Work to be completed
Write out the whole listing exactly; no images belong in it.

Material provided
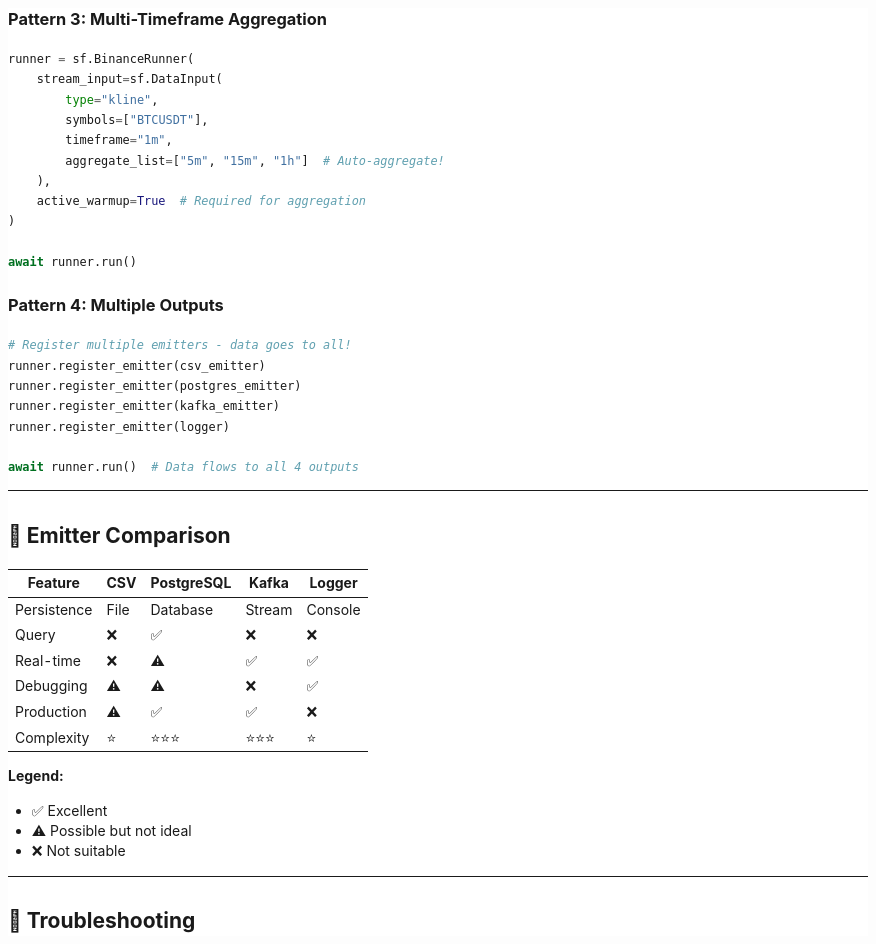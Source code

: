 ### Pattern 3: Multi-Timeframe Aggregation
```python
runner = sf.BinanceRunner(
    stream_input=sf.DataInput(
        type="kline",
        symbols=["BTCUSDT"],
        timeframe="1m",
        aggregate_list=["5m", "15m", "1h"]  # Auto-aggregate!
    ),
    active_warmup=True  # Required for aggregation
)

await runner.run()
```

### Pattern 4: Multiple Outputs
```python
# Register multiple emitters - data goes to all!
runner.register_emitter(csv_emitter)
runner.register_emitter(postgres_emitter)
runner.register_emitter(kafka_emitter)
runner.register_emitter(logger)

await runner.run()  # Data flows to all 4 outputs
```

---

## 📖 Emitter Comparison

| Feature | CSV | PostgreSQL | Kafka | Logger |
|---------|-----|------------|-------|--------|
| Persistence | File | Database | Stream | Console |
| Query | ❌ | ✅ | ❌ | ❌ |
| Real-time | ❌ | ⚠️ | ✅ | ✅ |
| Debugging | ⚠️ | ⚠️ | ❌ | ✅ |
| Production | ⚠️ | ✅ | ✅ | ❌ |
| Complexity | ⭐ | ⭐⭐⭐ | ⭐⭐⭐ | ⭐ |

**Legend:**
- ✅ Excellent
- ⚠️ Possible but not ideal
- ❌ Not suitable

---

## 🐛 Troubleshooting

Finished exercise
Source code

: ### Pattern 3: Multi-Timeframe Aggregation
```python
runner = sf.BinanceRunner(
    stream_input=sf.DataInput(
        type="kline",
        symbols=["BTCUSDT"],
        timeframe="1m",
        aggregate_list=["5m", "15m", "1h"]  # Auto-aggregate!
    ),
    active_warmup=True  # Required for aggregation
)

await runner.run()
```

### Pattern 4: Multiple Outputs
```python
# Register multiple emitters - data goes to all!
runner.register_emitter(csv_emitter)
runner.register_emitter(postgres_emitter)
runner.register_emitter(kafka_emitter)
runner.register_emitter(logger)

await runner.run()  # Data flows to all 4 outputs
```

---

## 📖 Emitter Comparison

| Feature | CSV | PostgreSQL | Kafka | Logger |
|---------|-----|------------|-------|--------|
| Persistence | File | Database | Stream | Console |
| Query | ❌ | ✅ | ❌ | ❌ |
| Real-time | ❌ | ⚠️ | ✅ | ✅ |
| Debugging | ⚠️ | ⚠️ | ❌ | ✅ |
| Production | ⚠️ | ✅ | ✅ | ❌ |
| Complexity | ⭐ | ⭐⭐⭐ | ⭐⭐⭐ | ⭐ |

**Legend:**
- ✅ Excellent
- ⚠️ Possible but not ideal
- ❌ Not suitable

---

## 🐛 Troubleshooting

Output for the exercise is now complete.